Cependant, Saskia Bricmont souligne que les volets politiques et environnementaux restent en attente de ratifications officielles. Elle déplore que « cela peut encore durer un petit temps ».
En attendant, elle s’inquiète des nombreux aspects négatifs du traité : absence de garanties environnementales contraignantes, risques accrus de déforestation, utilisation de pesticides interdits en Europe et concurrence déloyale pour les agriculteurs européens.
L’eurodéputée fait remarquer que de chaque côté de l’Atlantique, l’accord bénéficie principalement aux grandes industries (automobile, chimie, agro-industrie), tandis que les agriculteurs et les populations locales en subissent les conséquences.
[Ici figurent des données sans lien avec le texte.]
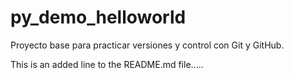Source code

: # py_demo_helloworld
Proyecto base para practicar versiones y control con Git y GitHub.

This is an added line to the README.md file.....


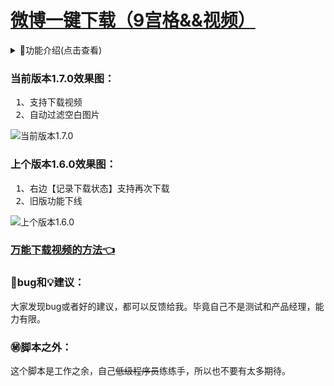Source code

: # [微博一键下载（9宫格&&视频）](https://greasyfork.org/zh-CN/scripts/454816)

<details>
<summary>📔功能介绍(点击查看)</summary>
<pre>
12、支持下载视频（1.7.0）
11、自动过滤空白图片（1.7.0）
10、右边【记录下载状态】支持再次下载（1.6.0）
9、旧版功能下线（1.6.0）
8、记录下载状态（1.5.0）
7、兼容火狐浏览器（1.4.0）
6、<del>兼容旧版（1.3.0）</del>
5、新版全屏预览图片时，再次点击图片退出全屏预览(1.3.0)
4、支持下载live图（1.2.0）
3、<del>不支持下载视频（1.1.0）</del><a href="https://greasyfork.org/zh-CN/scripts/454816-%E5%BE%AE%E5%8D%9A%E4%B8%80%E9%94%AE%E5%8F%96%E5%9B%BE-9%E5%AE%AB%E6%A0%BC/discussions/160492">万能下载视频的方法👈</a>
2、支持最多18图下载（1.1.0）
1、下载图片（1.1.0）
</pre>
</details>

### 当前版本1.7.0效果图：

<pre>
 1、支持下载视频
 2、自动过滤空白图片
</pre>

![当前版本1.7.0][1.7.0]

### 上个版本1.6.0效果图：

<pre>
 1、右边【记录下载状态】支持再次下载
 2、旧版功能下线
</pre>

![上个版本1.6.0][1.6.0]

### [万能下载视频的方法👈](https://greasyfork.org/zh-CN/scripts/454816-%E5%BE%AE%E5%8D%9A%E4%B8%80%E9%94%AE%E5%8F%96%E5%9B%BE-9%E5%AE%AB%E6%A0%BC/discussions/160492)

### 🐞bug和💡建议：

大家发现bug或者好的建议，都可以反馈给我。毕竟自己不是测试和产品经理，能力有限。

### ㊙️脚本之外：

这个脚本是工作之余，自己<del>低级程序员</del>练练手，所以也不要有太多期待。
<!-- weibo/wb -->
[1.7.0]:https://s1.ax1x.com/2023/03/11/ppu7Fx0.png
[1.6.0]:https://s1.ax1x.com/2023/03/11/ppu7PGn.png

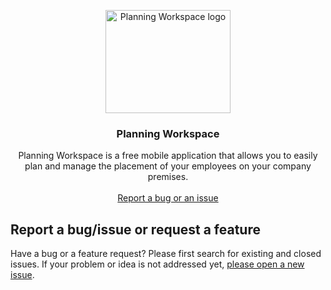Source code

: <p align="center">
    <img src="https://lh3.googleusercontent.com/Y00c4nIkMOGOZVFwFgMrRbi7J4HP23SnlGiZY0s1PPi76GTJeqsrClyZgNAootLywwI=s180" alt="Planning Workspace logo" width="200" height="165">
  </a>
</p>

<h3 align="center">Planning Workspace</h3>

<p align="center">
  Planning Workspace is a free mobile application that allows you to easily plan and manage the placement of your employees on your company premises.
  <br>
  <br>
  <a href="https://github.com/legrandced/Support/issues/new">Report a bug or an issue</a>
</p>


## Report a bug/issue or request a feature

Have a bug or a feature request? Please first search for existing and closed issues. If your problem or idea is not addressed yet, [please open a new issue](https://github.com/legrandced/Support/issues/new).
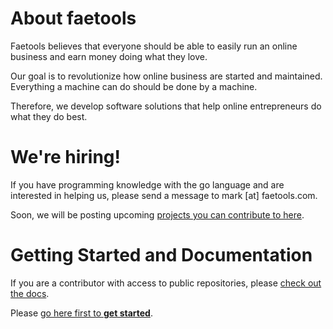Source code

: # About faetools

Faetools believes that everyone should be able to easily run an online business and earn money doing what they love.

Our goal is to revolutionize how online business are started and maintained. Everything a machine can do should be done by a machine.

Therefore, we develop software solutions that help online entrepreneurs do what they do best.

# We're hiring!

If you have programming knowledge with the go language and are interested in helping us, please send a message to mark [at] faetools.com.

Soon, we will be posting upcoming [projects you can contribute to here](https://github.com/orgs/faetools/projects).

# Getting Started and Documentation

If you are a contributor with access to public repositories, please [check out the docs](https://github.com/faetools/docs).

Please [go here first to **get started**](https://github.com/faetools/docs/blob/main/Onboarding/Getting%20Started%20(Developers).md).
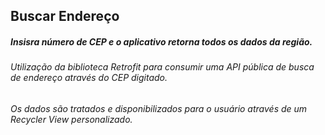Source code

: ## Buscar Endereço
##### Insisra número de CEP e o aplicativo retorna todos os dados da região.
###### Utilização da biblioteca Retrofit para consumir uma API pública de busca de endereço através do CEP digitado. 
###### Os dados são tratados e disponibilizados para o usuário através de um Recycler View personalizado. 
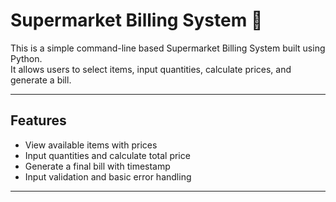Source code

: # Supermarket Billing System 🛒

This is a simple command-line based Supermarket Billing System built using Python.  
It allows users to select items, input quantities, calculate prices, and generate a bill.

---

##  Features

- View available items with prices
- Input quantities and calculate total price
- Generate a final bill with timestamp
- Input validation and basic error handling

---

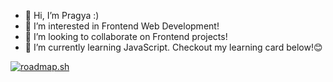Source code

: - 👋 Hi, I’m Pragya :)
- 👀 I’m interested in Frontend Web Development!
- 💞️ I’m looking to collaborate on Frontend projects!
- 🌱 I’m currently learning JavaScript. Checkout my learning card below!😊
  
[![roadmap.sh](https://api.roadmap.sh/v1-badge/tall/64a91f9c1dadb37b72b8493f?variant=dark&roadmaps=javascript)](https://roadmap.sh)



<!---
pragya-codes/pragya-codes is a ✨ special ✨ repository because its `README.md` (this file) appears on your GitHub profile.
You can click the Preview link to take a look at your changes.
--->
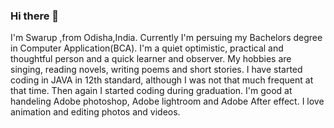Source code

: ### Hi there 👋
I'm Swarup ,from Odisha,India. Currently I'm persuing my Bachelors degree in Computer Application(BCA). I'm a quiet optimistic, practical and thoughtful person and a quick learner and observer. My hobbies are singing, reading novels, writing poems and short stories. I have started coding in JAVA in 12th standard, although I was not that much frequent at that time. Then again I started coding during graduation. I'm good at handeling Adobe photoshop, Adobe lightroom and Adobe After effect. I love animation and editing photos and videos.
« Les autorités applaudissent, l’agrobusiness applaudit, l’industrie pharma et des produits chimiques ici applaudissent, puisqu’elle peut exporter des produits qu’elle ne peut plus vendre sur le marché européen pour des raisons sanitaires et environnementales », détaille-t-elle. « L’industrie agroalimentaire flamande applaudit aussi chez nous. Une partie de l’industrie, effectivement, qui est exportatrice et qui va bénéficier de ces baisses de quotas, est intéressée. »
Elle ajoute que les citoyens du Mercosur partagent les mêmes inquiétudes que les Européens. « J’ai rencontré des paysans [au Brésil et en Argentine] qui vont être impactés puisque le modèle agrobusiness utilisateur de pesticides va être renforcé. Ils souffrent de la déforestation, ils souffrent de l’usage intensif des pesticides qui sont beaucoup moins régulés qu’ici. C’est beaucoup moins encadré et ils continuent à utiliser des pesticides interdits qui provoquent des cancers, mais aussi qui sont encore utilisés à l’aide d’avions. Ce sont des méthodes qui ne sont pas utilisées chez nous. Donc ça va favoriser les fermes usines contre les fermes familiales, un peu comme ce qu’on craint ici en Europe aussi. »
Enfin, bien que l’accord puisse présenter des opportunités économiques, elle estime qu’il engendre un « déséquilibre » et du « dumping social et environnemental ». Elle plaide en faveur d’accords commerciaux plus équitables, respectant des normes écologiques et sociales strictes.